Saved data entries
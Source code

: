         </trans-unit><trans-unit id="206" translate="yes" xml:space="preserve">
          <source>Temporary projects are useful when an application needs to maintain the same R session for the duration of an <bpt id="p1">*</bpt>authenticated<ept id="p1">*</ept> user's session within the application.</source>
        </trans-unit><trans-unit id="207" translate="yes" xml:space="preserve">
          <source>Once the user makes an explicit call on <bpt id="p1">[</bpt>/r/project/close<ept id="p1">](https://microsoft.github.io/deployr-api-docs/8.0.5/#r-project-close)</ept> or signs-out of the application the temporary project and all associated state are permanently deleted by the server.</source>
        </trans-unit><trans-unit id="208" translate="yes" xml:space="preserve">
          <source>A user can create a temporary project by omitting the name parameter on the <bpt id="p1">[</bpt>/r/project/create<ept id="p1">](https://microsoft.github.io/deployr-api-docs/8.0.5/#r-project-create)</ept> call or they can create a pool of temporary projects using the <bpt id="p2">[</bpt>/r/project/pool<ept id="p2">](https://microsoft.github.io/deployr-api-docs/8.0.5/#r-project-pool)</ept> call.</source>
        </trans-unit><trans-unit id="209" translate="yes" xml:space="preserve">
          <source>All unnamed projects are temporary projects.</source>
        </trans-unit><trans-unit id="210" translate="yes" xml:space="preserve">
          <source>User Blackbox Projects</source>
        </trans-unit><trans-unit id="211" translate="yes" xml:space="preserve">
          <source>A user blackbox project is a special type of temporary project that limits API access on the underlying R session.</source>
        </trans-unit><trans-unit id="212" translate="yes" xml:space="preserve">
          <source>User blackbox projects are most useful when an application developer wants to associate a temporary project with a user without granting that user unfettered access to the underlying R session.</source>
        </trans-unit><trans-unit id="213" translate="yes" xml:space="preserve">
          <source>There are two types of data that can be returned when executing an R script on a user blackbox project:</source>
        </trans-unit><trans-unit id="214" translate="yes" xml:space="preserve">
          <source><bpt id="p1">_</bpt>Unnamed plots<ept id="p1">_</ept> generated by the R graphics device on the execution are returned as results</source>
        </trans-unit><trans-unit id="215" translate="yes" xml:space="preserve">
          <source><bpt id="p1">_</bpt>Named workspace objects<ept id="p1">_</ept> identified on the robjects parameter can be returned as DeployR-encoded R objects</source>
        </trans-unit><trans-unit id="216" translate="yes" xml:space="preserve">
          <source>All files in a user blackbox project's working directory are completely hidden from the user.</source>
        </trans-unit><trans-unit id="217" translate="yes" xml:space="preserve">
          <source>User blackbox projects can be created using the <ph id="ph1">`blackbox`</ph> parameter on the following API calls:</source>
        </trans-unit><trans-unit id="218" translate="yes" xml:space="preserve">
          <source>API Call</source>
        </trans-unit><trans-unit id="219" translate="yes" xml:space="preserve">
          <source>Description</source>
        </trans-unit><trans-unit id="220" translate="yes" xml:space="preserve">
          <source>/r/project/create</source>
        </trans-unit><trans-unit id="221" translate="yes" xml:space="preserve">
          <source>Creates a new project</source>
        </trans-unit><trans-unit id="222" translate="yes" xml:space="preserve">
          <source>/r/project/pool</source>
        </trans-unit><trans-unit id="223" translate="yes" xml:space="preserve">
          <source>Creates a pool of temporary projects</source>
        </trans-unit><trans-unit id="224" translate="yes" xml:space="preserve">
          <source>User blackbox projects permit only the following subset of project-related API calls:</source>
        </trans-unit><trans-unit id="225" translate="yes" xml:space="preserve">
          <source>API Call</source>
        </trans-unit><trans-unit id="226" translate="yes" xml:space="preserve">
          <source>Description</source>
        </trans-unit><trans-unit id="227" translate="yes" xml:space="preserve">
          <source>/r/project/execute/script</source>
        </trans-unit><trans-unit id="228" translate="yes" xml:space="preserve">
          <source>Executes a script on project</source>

(Exercise brief):
Check each line of the records for "https" and copy the ones that contain it.

(Written answer):
          <source>Once the user makes an explicit call on <bpt id="p1">[</bpt>/r/project/close<ept id="p1">](https://microsoft.github.io/deployr-api-docs/8.0.5/#r-project-close)</ept> or signs-out of the application the temporary project and all associated state are permanently deleted by the server.</source>
          <source>A user can create a temporary project by omitting the name parameter on the <bpt id="p1">[</bpt>/r/project/create<ept id="p1">](https://microsoft.github.io/deployr-api-docs/8.0.5/#r-project-create)</ept> call or they can create a pool of temporary projects using the <bpt id="p2">[</bpt>/r/project/pool<ept id="p2">](https://microsoft.github.io/deployr-api-docs/8.0.5/#r-project-pool)</ept> call.</source>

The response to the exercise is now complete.